* _REQUIRED WORK_
Search the entries for lines with the string "that" and say how many there are, giving only the number.

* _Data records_
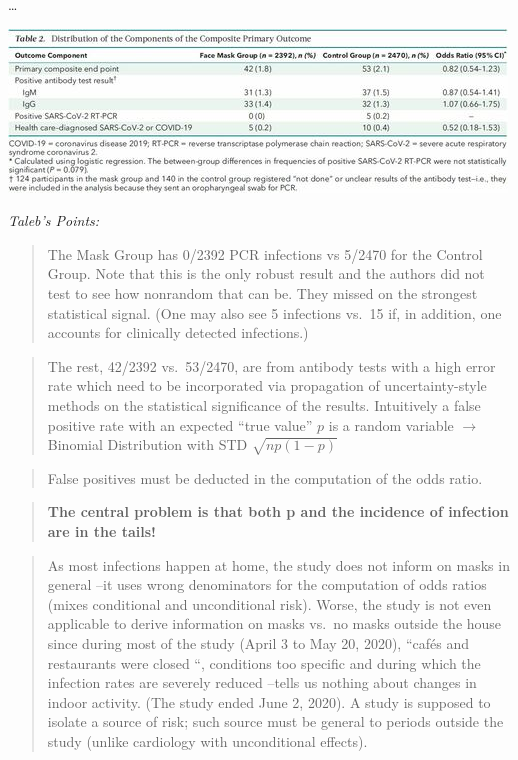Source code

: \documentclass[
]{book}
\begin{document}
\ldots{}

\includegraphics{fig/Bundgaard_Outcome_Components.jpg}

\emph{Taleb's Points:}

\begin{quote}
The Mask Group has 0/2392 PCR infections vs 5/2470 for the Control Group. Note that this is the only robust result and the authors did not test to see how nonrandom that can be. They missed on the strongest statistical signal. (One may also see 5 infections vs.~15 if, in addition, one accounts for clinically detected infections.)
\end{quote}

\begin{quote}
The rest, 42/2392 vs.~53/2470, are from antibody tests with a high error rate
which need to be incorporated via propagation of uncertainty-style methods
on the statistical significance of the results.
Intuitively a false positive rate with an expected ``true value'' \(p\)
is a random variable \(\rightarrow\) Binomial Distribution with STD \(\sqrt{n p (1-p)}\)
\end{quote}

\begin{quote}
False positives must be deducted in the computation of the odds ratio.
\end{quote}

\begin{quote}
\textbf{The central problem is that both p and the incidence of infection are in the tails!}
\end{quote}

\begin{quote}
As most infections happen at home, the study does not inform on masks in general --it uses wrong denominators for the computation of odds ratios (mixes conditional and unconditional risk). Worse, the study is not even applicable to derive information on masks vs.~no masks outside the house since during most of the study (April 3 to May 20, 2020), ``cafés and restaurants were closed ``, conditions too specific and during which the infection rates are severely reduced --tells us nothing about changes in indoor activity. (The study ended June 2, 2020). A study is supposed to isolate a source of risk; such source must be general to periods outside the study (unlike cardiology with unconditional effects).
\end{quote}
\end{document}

* * *

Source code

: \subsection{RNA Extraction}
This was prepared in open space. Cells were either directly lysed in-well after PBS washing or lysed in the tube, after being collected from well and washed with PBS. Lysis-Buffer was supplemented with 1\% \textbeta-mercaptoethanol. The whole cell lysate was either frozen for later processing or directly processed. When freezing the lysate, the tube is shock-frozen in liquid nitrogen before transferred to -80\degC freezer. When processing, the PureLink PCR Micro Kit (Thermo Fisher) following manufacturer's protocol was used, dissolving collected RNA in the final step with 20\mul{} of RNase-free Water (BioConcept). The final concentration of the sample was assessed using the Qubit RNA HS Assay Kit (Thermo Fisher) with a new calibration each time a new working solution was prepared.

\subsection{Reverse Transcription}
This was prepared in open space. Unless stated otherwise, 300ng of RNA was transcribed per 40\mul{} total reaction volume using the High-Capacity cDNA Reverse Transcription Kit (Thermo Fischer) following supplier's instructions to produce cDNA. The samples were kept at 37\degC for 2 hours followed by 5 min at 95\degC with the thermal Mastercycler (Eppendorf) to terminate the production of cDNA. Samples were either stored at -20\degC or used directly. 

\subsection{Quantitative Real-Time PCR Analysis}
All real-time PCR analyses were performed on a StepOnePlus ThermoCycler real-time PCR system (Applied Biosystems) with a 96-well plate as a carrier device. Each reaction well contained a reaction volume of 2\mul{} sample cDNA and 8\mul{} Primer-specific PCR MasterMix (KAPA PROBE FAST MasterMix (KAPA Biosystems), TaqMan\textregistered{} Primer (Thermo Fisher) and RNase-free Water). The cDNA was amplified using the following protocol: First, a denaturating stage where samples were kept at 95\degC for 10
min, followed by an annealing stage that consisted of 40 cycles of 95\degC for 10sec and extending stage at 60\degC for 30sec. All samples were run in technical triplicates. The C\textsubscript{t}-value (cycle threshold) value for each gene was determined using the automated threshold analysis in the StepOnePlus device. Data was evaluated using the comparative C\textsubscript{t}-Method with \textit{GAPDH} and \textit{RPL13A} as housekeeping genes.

* _RESPONSE TO THIS TASK_
3